Another View of Christopher Hitchens

Good points, but perhaps Hitch is too "freshly dead" himself for this kind of critique.  De mortuis nil nisi bonum.  For a more charitable view, see Fr. Barron's commentary on his Word on Fire site and below.


Fine wit in the service of plain hatred
by Fr. Raymond J. de Souza
Christopher Hitchens is dead. By his own lights, he is utterly defunct, decomposing more rapidly than yesterday’s newspaper. I take a different view, and do sincerely pray for a merciful judgment. In the mean time, I trust that his soul, even now, is chagrined with the extravagant evasions that marked his death. My colleagues were enthusiastic contributors. Our editorial board praised his “courage” as a journalist and deemed him the “greatest columnist and essayist in the English-speaking world.” The estimable David Frum wrote that, “If moral clarity means hating cruelty and oppression, then Christopher Hitchens was above all things a man of moral clarity.”
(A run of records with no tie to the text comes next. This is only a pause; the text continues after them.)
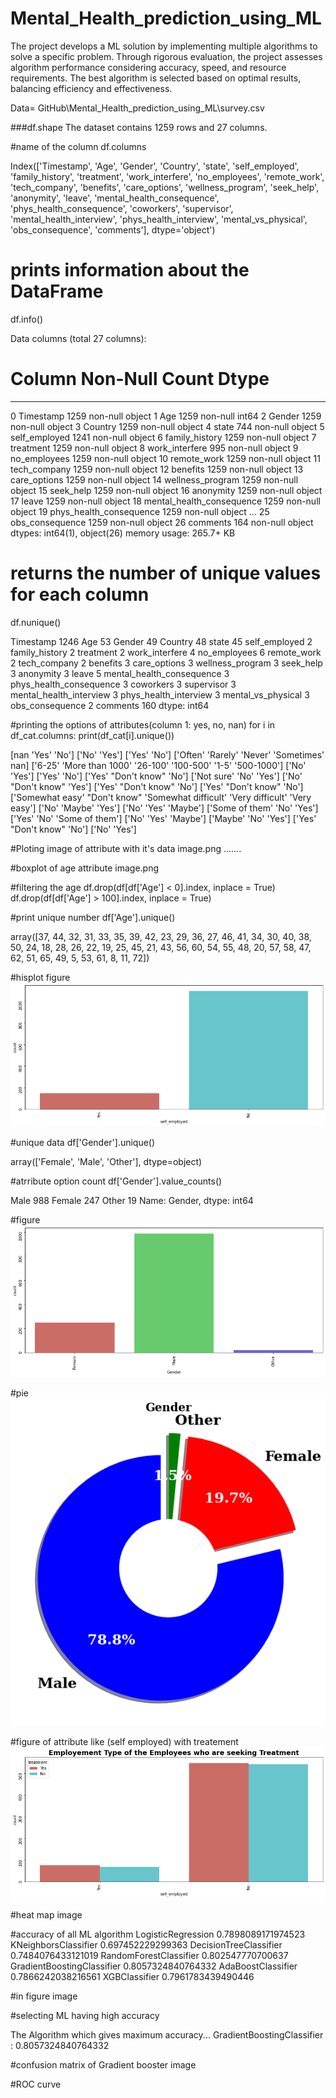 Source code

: # Mental_Health_prediction_using_ML
The project develops a ML solution by implementing multiple algorithms to solve a specific problem. Through rigorous evaluation, the project assesses algorithm performance considering accuracy, speed, and resource requirements. The best algorithm is selected based on optimal results, balancing efficiency and effectiveness.

Data= GitHub\Mental_Health_prediction_using_ML\survey.csv

###df.shape
The dataset contains 1259 rows and 27 columns.

#name of the column
df.columns

Index(['Timestamp', 'Age', 'Gender', 'Country', 'state', 'self_employed',
       'family_history', 'treatment', 'work_interfere', 'no_employees',
       'remote_work', 'tech_company', 'benefits', 'care_options',
       'wellness_program', 'seek_help', 'anonymity', 'leave',
       'mental_health_consequence', 'phys_health_consequence', 'coworkers',
       'supervisor', 'mental_health_interview', 'phys_health_interview',
       'mental_vs_physical', 'obs_consequence', 'comments'],
      dtype='object')

# prints information about the DataFrame
df.info()

Data columns (total 27 columns):
 #   Column                     Non-Null Count  Dtype 
---  ------                     --------------  ----- 
 0   Timestamp                  1259 non-null   object
 1   Age                        1259 non-null   int64 
 2   Gender                     1259 non-null   object
 3   Country                    1259 non-null   object
 4   state                      744 non-null    object
 5   self_employed              1241 non-null   object
 6   family_history             1259 non-null   object
 7   treatment                  1259 non-null   object
 8   work_interfere             995 non-null    object
 9   no_employees               1259 non-null   object
 10  remote_work                1259 non-null   object
 11  tech_company               1259 non-null   object
 12  benefits                   1259 non-null   object
 13  care_options               1259 non-null   object
 14  wellness_program           1259 non-null   object
 15  seek_help                  1259 non-null   object
 16  anonymity                  1259 non-null   object
 17  leave                      1259 non-null   object
 18  mental_health_consequence  1259 non-null   object
 19  phys_health_consequence    1259 non-null   object
...
 25  obs_consequence            1259 non-null   object
 26  comments                   164 non-null    object
dtypes: int64(1), object(26)
memory usage: 265.7+ KB

# returns the number of unique values for each column
df.nunique()

Timestamp                    1246
Age                            53
Gender                         49
Country                        48
state                          45
self_employed                   2
family_history                  2
treatment                       2
work_interfere                  4
no_employees                    6
remote_work                     2
tech_company                    2
benefits                        3
care_options                    3
wellness_program                3
seek_help                       3
anonymity                       3
leave                           5
mental_health_consequence       3
phys_health_consequence         3
coworkers                       3
supervisor                      3
mental_health_interview         3
phys_health_interview           3
mental_vs_physical              3
obs_consequence                 2
comments                      160
dtype: int64

#printing the options of attributes(column 1: yes, no, nan)
for i in df_cat.columns:
  print(df_cat[i].unique())

[nan 'Yes' 'No']
['No' 'Yes']
['Yes' 'No']
['Often' 'Rarely' 'Never' 'Sometimes' nan]
['6-25' 'More than 1000' '26-100' '100-500' '1-5' '500-1000']
['No' 'Yes']
['Yes' 'No']
['Yes' "Don't know" 'No']
['Not sure' 'No' 'Yes']
['No' "Don't know" 'Yes']
['Yes' "Don't know" 'No']
['Yes' "Don't know" 'No']
['Somewhat easy' "Don't know" 'Somewhat difficult' 'Very difficult'
 'Very easy']
['No' 'Maybe' 'Yes']
['No' 'Yes' 'Maybe']
['Some of them' 'No' 'Yes']
['Yes' 'No' 'Some of them']
['No' 'Yes' 'Maybe']
['Maybe' 'No' 'Yes']
['Yes' "Don't know" 'No']
['No' 'Yes']


#Ploting image of attribute with it's data
image.png
.......


#boxplot of age attribute
image.png

#filtering the age
df.drop(df[df['Age'] < 0].index, inplace = True)
df.drop(df[df['Age'] > 100].index, inplace = True)

#print unique number
df['Age'].unique()

array([37, 44, 32, 31, 33, 35, 39, 42, 23, 29, 36, 27, 46, 41, 34, 30, 40,
       38, 50, 24, 18, 28, 26, 22, 19, 25, 45, 21, 43, 56, 60, 54, 55, 48,
       20, 57, 58, 47, 62, 51, 65, 49,  5, 53, 61,  8, 11, 72])

#hisplot figure
<img src="upload/self_employed.png">

#unique data
df['Gender'].unique()

array(['Female', 'Male', 'Other'], dtype=object)


#atrribute option count
df['Gender'].value_counts()

Male      988
Female    247
Other      19
Name: Gender, dtype: int64

#figure
<img src="upload/gender.png">

#pie
<img src="upload/pie_chart.png">

#figure of attribute like (self employed) with treatement
<img src="upload/self_employed_seeking_treatment.png">

#heat map
image

#accuracy of all ML algorithm
LogisticRegression 0.7898089171974523
KNeighborsClassifier 0.697452229299363
DecisionTreeClassifier 0.7484076433121019
RandomForestClassifier 0.802547770700637
GradientBoostingClassifier 0.8057324840764332
AdaBoostClassifier 0.7866242038216561
XGBClassifier 0.7961783439490446

#in figure
image

#selecting ML having high accuracy

The Algorithm which gives maximum accuracy...
GradientBoostingClassifier : 0.8057324840764332

#confusion matrix of Gradient booster
image

#ROC curve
Clarity he had. But hating cruelty? He was himself both hateful and cruel. Upon Bob Hope’s death, Hitchens wrote that he was a “fool, and nearly a clown.” When Ronald Reagan died, Hitchens called him a “stupid lizard,” “dumb as a stump” and “an obvious phony and loon.” On Mother Teresa: “The woman was a fanatic and a fundamentalist and a fraud, and millions of people are much worse off because of her life, and it’s a shame there is no hell for your bitch to go to.”


The sadness is that there is a hell for Hitch to go to. He was granted a long farewell, with the opportunity for reconsiderations and reconciliations with those he hated and those he hurt. He declined to take advantage of it. Mother Teresa is fine, and no doubt prays for her enemies, including that Hitchens would be delivered both from hell and the nihilistic oblivion, which he thought awaited him.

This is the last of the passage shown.